Gli storici più avvertiti se ne sono accorti e hanno risposto aprendo percorsi di indagine e confronto su questo campo di confine tra ricerca storiografica e riflessione sulla sua comunicazione, nell’ambito dei poteri massmediatici. Che cosa sono altrimenti i saggi sull’uso pubblico della storia? Ma anche tanti altri soggetti hanno cominciato a rifletterci, oscurati dall’impossibilità di allargare il confronto oltre le dimensioni che si vedevano assegnate nella gerarchia del sistema di potere dominante. Lì sono nate le premesse per marginalizzare sempre più lo stesso ruolo degli insegnanti, sopraffatti dalla storia subliminale che occupava tutti gli spazi liberi dell’immaginario quotidiano. Pochi in questi anni (ma oggi sembra che nulla cambi) si sono sforzati di riflettere sull’unico ruolo che con successo può assumere l’insegnante serio: quello di critico della storiografia di consumo, della sua unilateralità, delle sue finalità nascoste, in nome della consapevolezza; quello di critico della “storia oggettiva” per mostrare che l’unica oggettività si costruisce nel laboratorio dello storico, tra dubbi metodici, dichiarazioni della propria parzialità, lavoro e rispetto delle fonti. Una nuova versione - aggiornata a recenti e ben più potenti falsificatori - di quella critica delle fonti di cui ci parlava anche Marc Bloch.
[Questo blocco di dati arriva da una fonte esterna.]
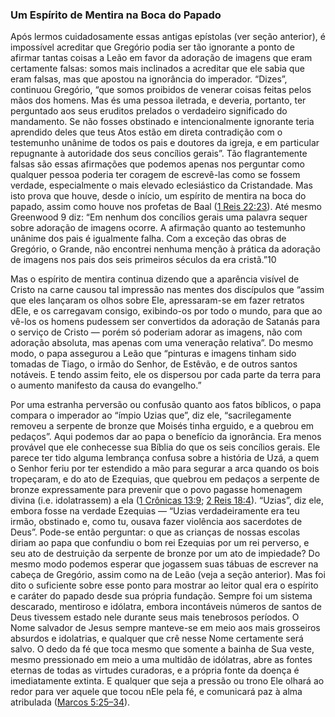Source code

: ### Um Espírito de Mentira na Boca do Papado 

Após lermos cuidadosamente essas antigas epístolas (ver seção anterior), é impossível acreditar que Gregório podia ser tão ignorante a ponto de afirmar tantas coisas a Leão em favor da adoração de imagens que eram certamente falsas: somos mais inclinados a acreditar que ele sabia que eram falsas, mas que apostou na ignorância do imperador. “Dizes”, continuou Gregório, “que somos proibidos de venerar coisas feitas pelos mãos dos homens. Mas és uma pessoa iletrada, e deveria, portanto, ter perguntado aos seus eruditos prelados o verdadeiro significado do mandamento. Se não fosses obstinado e intencionalmente ignorante teria aprendido deles que teus Atos estão em direta contradição com o testemunho unânime de todos os pais e doutores da igreja, e em particular repugnante à autoridade dos seus concílios gerais”. Tão flagrantemente falsas são essas afirmações que podemos apenas nos perguntar como qualquer pessoa poderia ter coragem de escrevê-las como se fossem verdade, especialmente o mais elevado eclesiástico da Cristandade. Mas isto prova que houve, desde o início, um espírito de mentira na boca do papado, assim como houve nos profetas de Baal ([1 Reis 22:23](http://bibliaonline.com.br/acf/1rs/22/23)). Até mesmo Greenwood 9 diz: “Em nenhum dos concílios gerais uma palavra sequer sobre adoração de imagens ocorre. A afirmação quanto ao testemunho unânime dos pais é igualmente falha. Com a exceção das obras de Gregório, o Grande, não encontrei nenhuma menção à prática da adoração de imagens nos pais dos seis primeiros séculos da era cristã.”10

Mas o espírito de mentira continua dizendo que a aparência visível de Cristo na carne causou tal impressão nas mentes dos discípulos que “assim que eles lançaram os olhos sobre Ele, apressaram-se em fazer retratos dEle, e os carregavam consigo, exibindo-os por todo o mundo, para que ao vê-los os homens pudessem ser convertidos da adoração de Satanás para o serviço de Cristo — porém só poderiam adorar as imagens, não com adoração absoluta, mas apenas com uma veneração relativa”. Do mesmo modo, o papa assegurou a Leão que “pinturas e imagens tinham sido tomadas de Tiago, o irmão do Senhor, de Estêvão, e de outros santos notáveis. E tendo assim feito, ele os dispersou por cada parte da terra para o aumento manifesto da causa do evangelho.”

Por uma estranha perversão ou confusão quanto aos fatos bíblicos, o papa compara o imperador ao “ímpio Uzias que”, diz ele, “sacrilegamente removeu a serpente de bronze que Moisés tinha erguido, e a quebrou em pedaços”. Aqui podemos dar ao papa o benefício da ignorância. Era menos provável que ele conhecesse sua Bíblia do que os seis concílios gerais. Ele parece ter tido alguma lembrança confusa sobre a história de Uzá, a quem o Senhor feriu por ter estendido a mão para segurar a arca quando os bois tropeçaram, e do ato de Ezequias, que quebrou em pedaços a serpente de bronze expressamente para prevenir que o povo pagasse homenagem divina (i.e. idolatrassem) a ela ([1 Crônicas 13:9](http://bibliaonline.com.br/acf/1cr/13/9); [2 Reis 18:4](http://bibliaonline.com.br/acf/2rs/18/4)). “Uzias”, diz ele, embora fosse na verdade Ezequias — “Uzias verdadeiramente era teu irmão, obstinado e, como tu, ousava fazer violência aos sacerdotes de Deus”. Pode-se então perguntar: o que as crianças de nossas escolas diriam ao papa que confundiu o bom rei Ezequias por um rei perverso, e seu ato de destruição da serpente de bronze por um ato de impiedade? Do mesmo modo podemos esperar que jogassem suas tábuas de escrever na cabeça de Gregório, assim como na de Leão (veja a seção anterior). Mas foi dito o suficiente sobre esse ponto para mostrar ao leitor qual era o espírito e caráter do papado desde sua própria fundação. Sempre foi um sistema descarado, mentiroso e idólatra, embora incontáveis números de santos de Deus tivessem estado nele durante seus mais tenebrosos períodos. O Nome salvador de Jesus sempre manteve-se em meio aos mais grosseiros absurdos e idolatrias, e qualquer que crê nesse Nome certamente será salvo. O dedo da fé que toca mesmo que somente a bainha de Sua veste, mesmo pressionado em meio a uma multidão de idólatras, abre as fontes eternas de todas as virtudes curadoras, e a própria fonte da doença é imediatamente extinta. E qualquer que seja a pressão ou trono Ele olhará ao redor para ver aquele que tocou nEle pela fé, e comunicará paz à alma atribulada ([Marcos 5:25–34](http://bibliaonline.com.br/acf/mc/5/25-34)).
Essere al “governo”, nella stanza dei bottoni, non dà nessuna garanzia di questo tipo. Ricordo che negli anni recenti del Centro-Sinistra il ministero insieme all’Enciclopedia italiana e al Landis organizzò un bel concorso per elaborati sul tempo; peccato che l’ottica fosse quella di cercare i “talenti” (selezioni di scuola, poi provinciali, poi nazionali e una bella enciclopedia al migliore) invece di concentrarsi sui “peggiori”, sugli errori. Bisogna essere ben ciechi per non partire da un’occasione fantastica come questa per costruire preziosi archivi di mappe concettuali errate, per aprire ricchi cantieri di scavo sulla misconoscenza storica, per comprenderla nelle sue matrici e pensare alla prevenzione e ad interventi anticiclici.
Credere di ristabilire la “giustizia” riscrivendo le Indicazioni significa vivere in un mondo di sogni. Pensare che la didattica dipenda più dalle Indicazioni che dall’ultimo talk show è molto ingenuo e la dice lunga su quanto ancora l’accademia ignori la quotidianità scolastica. L’estensore di manuali che “sa annusare l’aria che tira” ha già parificato da tempo nazismo e comunismo, la categoria del totalitarismo ha vinto prima da Maurizio Costanzo che sulle cattedre di storia contemporanea e il fatto che arrivi ora nei testi ministeriali significa che il senso comune ne è già pregno! Non c’è da essere ottimisti, anche perché una parte della posta si gioca – come sempre – fuori, nella società.